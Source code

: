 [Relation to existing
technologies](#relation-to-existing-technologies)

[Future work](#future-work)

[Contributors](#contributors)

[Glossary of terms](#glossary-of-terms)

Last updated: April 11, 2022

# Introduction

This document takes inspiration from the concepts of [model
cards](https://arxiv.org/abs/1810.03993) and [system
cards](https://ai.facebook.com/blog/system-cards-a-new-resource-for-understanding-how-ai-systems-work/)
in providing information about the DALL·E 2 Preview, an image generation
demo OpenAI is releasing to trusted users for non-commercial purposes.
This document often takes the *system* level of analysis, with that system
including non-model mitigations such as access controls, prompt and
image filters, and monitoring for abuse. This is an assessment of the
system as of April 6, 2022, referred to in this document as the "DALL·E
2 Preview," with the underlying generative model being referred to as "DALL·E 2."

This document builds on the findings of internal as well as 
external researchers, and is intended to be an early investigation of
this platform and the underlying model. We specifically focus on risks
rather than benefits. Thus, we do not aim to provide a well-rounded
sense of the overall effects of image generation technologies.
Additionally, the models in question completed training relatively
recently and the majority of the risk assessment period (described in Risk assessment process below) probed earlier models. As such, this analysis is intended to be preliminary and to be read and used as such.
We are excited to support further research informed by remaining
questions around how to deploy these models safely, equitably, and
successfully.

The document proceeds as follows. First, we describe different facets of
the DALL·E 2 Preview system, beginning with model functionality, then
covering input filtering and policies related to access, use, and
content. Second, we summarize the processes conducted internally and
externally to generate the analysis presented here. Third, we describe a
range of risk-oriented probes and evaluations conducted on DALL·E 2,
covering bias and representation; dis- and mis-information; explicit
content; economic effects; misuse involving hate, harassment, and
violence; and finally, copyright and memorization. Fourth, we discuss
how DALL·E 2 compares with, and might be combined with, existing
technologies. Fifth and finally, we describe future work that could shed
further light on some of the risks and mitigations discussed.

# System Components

****************

**Your task:** Each line of the records above, from the first through the one containing "rather than benefits.", is to be retyped exactly; no other line belongs.

**Answer section:**
Source code

: [Relation to existing
technologies](#relation-to-existing-technologies)

[Future work](#future-work)

[Contributors](#contributors)

[Glossary of terms](#glossary-of-terms)

Last updated: April 11, 2022

# Introduction

This document takes inspiration from the concepts of [model
cards](https://arxiv.org/abs/1810.03993) and [system
cards](https://ai.facebook.com/blog/system-cards-a-new-resource-for-understanding-how-ai-systems-work/)
in providing information about the DALL·E 2 Preview, an image generation
demo OpenAI is releasing to trusted users for non-commercial purposes.
This document often takes the *system* level of analysis, with that system
including non-model mitigations such as access controls, prompt and
image filters, and monitoring for abuse. This is an assessment of the
system as of April 6, 2022, referred to in this document as the "DALL·E
2 Preview," with the underlying generative model being referred to as "DALL·E 2."

This document builds on the findings of internal as well as 
external researchers, and is intended to be an early investigation of
this platform and the underlying model. We specifically focus on risks
rather than benefits. Thus, we do not aim to provide a well-rounded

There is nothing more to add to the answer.